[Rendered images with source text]
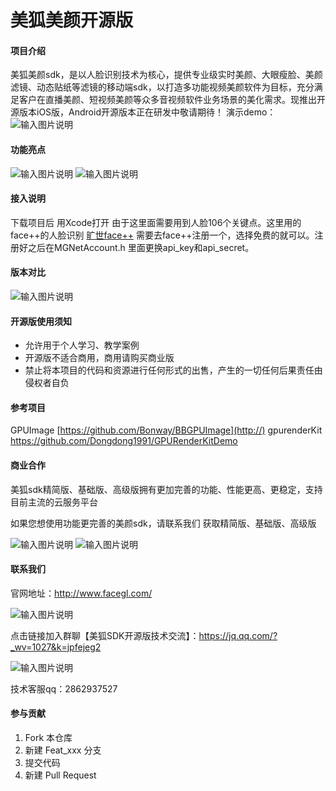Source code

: # 美狐美颜开源版

#### 项目介绍
美狐美颜sdk，是以人脸识别技术为核心，提供专业级实时美颜、大眼瘦脸、美颜滤镜、动态贴纸等滤镜的移动端sdk，以打造多功能视频美颜软件为目标，充分满足客户在直播美颜、短视频美颜等众多音视频软件业务场景的美化需求。现推出开源版本iOS版，Android开源版本正在研发中敬请期待！
演示demo：![输入图片说明](https://images.gitee.com/uploads/images/2021/0611/133433_ea131003_2073279.png "截屏2021-06-11 下午12.01.10.png")



#### 功能亮点

![输入图片说明](https://images.gitee.com/uploads/images/2021/0607/164425_6c9a87c5_2073279.png "meiyan01.png")
![输入图片说明](https://images.gitee.com/uploads/images/2021/0609/085441_9fdfc91e_2073279.png "微信截图_20210609085406.png")

#### 接入说明
下载项目后 用Xcode打开
由于这里面需要用到人脸106个关键点。这里用的face++的人脸识别 [旷世face++](https://www.faceplusplus.com.cn/)
需要去face++注册一个，选择免费的就可以。注册好之后在MGNetAccount.h 里面更换api_key和api_secret。

#### 版本对比
![输入图片说明](https://images.gitee.com/uploads/images/2021/0609/084021_bd43553c_2073279.png "555555(1).png")
#### 开源版使用须知

- 允许用于个人学习、教学案例
- 开源版不适合商用，商用请购买商业版
- 禁止将本项目的代码和资源进行任何形式的出售，产生的一切任何后果责任由侵权者自负
#### 参考项目
GPUImage
[https://github.com/Bonway/BBGPUImage](http://)
gpurenderKit
[https://github.com/Dongdong1991/GPURenderKitDemo
](http://)
#### 商业合作
美狐sdk精简版、基础版、高级版拥有更加完善的功能、性能更高、更稳定，支持目前主流的云服务平台

如果您想使用功能更完善的美颜sdk，请联系我们 获取精简版、基础版、高级版

![输入图片说明](https://images.gitee.com/uploads/images/2021/0609/084823_2c276b86_2073279.png "微信截图_20210609084741.png")
![输入图片说明](https://images.gitee.com/uploads/images/2021/0609/084832_89c09f16_2073279.png "微信截图_20210609084632.png")

#### 联系我们

官网地址：http://www.facegl.com/

![输入图片说明](https://images.gitee.com/uploads/images/2021/0609/085049_942dba67_2073279.png "微信截图_20210609085018.png")

点击链接加入群聊【美狐SDK开源版技术交流】：https://jq.qq.com/?_wv=1027&k=jpfejeg2

![输入图片说明](https://images.gitee.com/uploads/images/2021/0609/090435_a2e01296_2073279.png "美狐SDK开源版技术交流群群二维码.png")


技术客服qq：2862937527

#### 参与贡献

1.  Fork 本仓库
2.  新建 Feat_xxx 分支
3.  提交代码
4.  新建 Pull Request

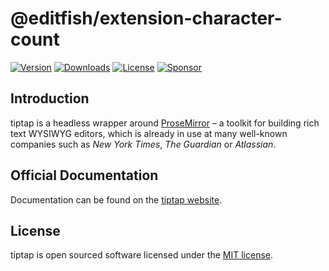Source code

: # @editfish/extension-character-count
[![Version](https://img.shields.io/npm/v/@editfish/extension-character-count.svg?label=version)](https://www.npmjs.com/package/@editfish/extension-character-count)
[![Downloads](https://img.shields.io/npm/dm/@editfish/extension-character-count.svg)](https://npmcharts.com/compare/tiptap?minimal=true)
[![License](https://img.shields.io/npm/l/@editfish/extension-character-count.svg)](https://www.npmjs.com/package/@editfish/extension-character-count)
[![Sponsor](https://img.shields.io/static/v1?label=Sponsor&message=%E2%9D%A4&logo=GitHub)](https://github.com/sponsors/ueberdosis)

## Introduction
tiptap is a headless wrapper around [ProseMirror](https://ProseMirror.net) – a toolkit for building rich text WYSIWYG editors, which is already in use at many well-known companies such as *New York Times*, *The Guardian* or *Atlassian*.

## Official Documentation
Documentation can be found on the [tiptap website](https://tiptap.dev).

## License
tiptap is open sourced software licensed under the [MIT license](https://github.com/ueberdosis/tiptap/blob/main/LICENSE.md).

Task brief: Copy out each record word for word and omit any pictures.

Task answer:
Source code

: # 美狐美颜开源版

#### 项目介绍
美狐美颜sdk，是以人脸识别技术为核心，提供专业级实时美颜、大眼瘦脸、美颜滤镜、动态贴纸等滤镜的移动端sdk，以打造多功能视频美颜软件为目标，充分满足客户在直播美颜、短视频美颜等众多音视频软件业务场景的美化需求。现推出开源版本iOS版，Android开源版本正在研发中敬请期待！
演示demo：![输入图片说明](https://images.gitee.com/uploads/images/2021/0611/133433_ea131003_2073279.png "截屏2021-06-11 下午12.01.10.png")



#### 功能亮点

![输入图片说明](https://images.gitee.com/uploads/images/2021/0607/164425_6c9a87c5_2073279.png "meiyan01.png")
![输入图片说明](https://images.gitee.com/uploads/images/2021/0609/085441_9fdfc91e_2073279.png "微信截图_20210609085406.png")

#### 接入说明
下载项目后 用Xcode打开
由于这里面需要用到人脸106个关键点。这里用的face++的人脸识别 [旷世face++](https://www.faceplusplus.com.cn/)
需要去face++注册一个，选择免费的就可以。注册好之后在MGNetAccount.h 里面更换api_key和api_secret。

#### 版本对比
![输入图片说明](https://images.gitee.com/uploads/images/2021/0609/084021_bd43553c_2073279.png "555555(1).png")
#### 开源版使用须知

- 允许用于个人学习、教学案例
- 开源版不适合商用，商用请购买商业版
- 禁止将本项目的代码和资源进行任何形式的出售，产生的一切任何后果责任由侵权者自负
#### 参考项目
GPUImage
[https://github.com/Bonway/BBGPUImage](http://)
gpurenderKit
[https://github.com/Dongdong1991/GPURenderKitDemo
](http://)
#### 商业合作
美狐sdk精简版、基础版、高级版拥有更加完善的功能、性能更高、更稳定，支持目前主流的云服务平台

如果您想使用功能更完善的美颜sdk，请联系我们 获取精简版、基础版、高级版

![输入图片说明](https://images.gitee.com/uploads/images/2021/0609/084823_2c276b86_2073279.png "微信截图_20210609084741.png")
![输入图片说明](https://images.gitee.com/uploads/images/2021/0609/084832_89c09f16_2073279.png "微信截图_20210609084632.png")

#### 联系我们

官网地址：http://www.facegl.com/

![输入图片说明](https://images.gitee.com/uploads/images/2021/0609/085049_942dba67_2073279.png "微信截图_20210609085018.png")

点击链接加入群聊【美狐SDK开源版技术交流】：https://jq.qq.com/?_wv=1027&k=jpfejeg2

![输入图片说明](https://images.gitee.com/uploads/images/2021/0609/090435_a2e01296_2073279.png "美狐SDK开源版技术交流群群二维码.png")


技术客服qq：2862937527

#### 参与贡献

1.  Fork 本仓库
2.  新建 Feat_xxx 分支
3.  提交代码
4.  新建 Pull Request

Source code

: # @editfish/extension-character-count
[![Version](https://img.shields.io/npm/v/@editfish/extension-character-count.svg?label=version)](https://www.npmjs.com/package/@editfish/extension-character-count)
[![Downloads](https://img.shields.io/npm/dm/@editfish/extension-character-count.svg)](https://npmcharts.com/compare/tiptap?minimal=true)
[![License](https://img.shields.io/npm/l/@editfish/extension-character-count.svg)](https://www.npmjs.com/package/@editfish/extension-character-count)
[![Sponsor](https://img.shields.io/static/v1?label=Sponsor&message=%E2%9D%A4&logo=GitHub)](https://github.com/sponsors/ueberdosis)

## Introduction
tiptap is a headless wrapper around [ProseMirror](https://ProseMirror.net) – a toolkit for building rich text WYSIWYG editors, which is already in use at many well-known companies such as *New York Times*, *The Guardian* or *Atlassian*.

## Official Documentation
Documentation can be found on the [tiptap website](https://tiptap.dev).

## License
tiptap is open sourced software licensed under the [MIT license](https://github.com/ueberdosis/tiptap/blob/main/LICENSE.md).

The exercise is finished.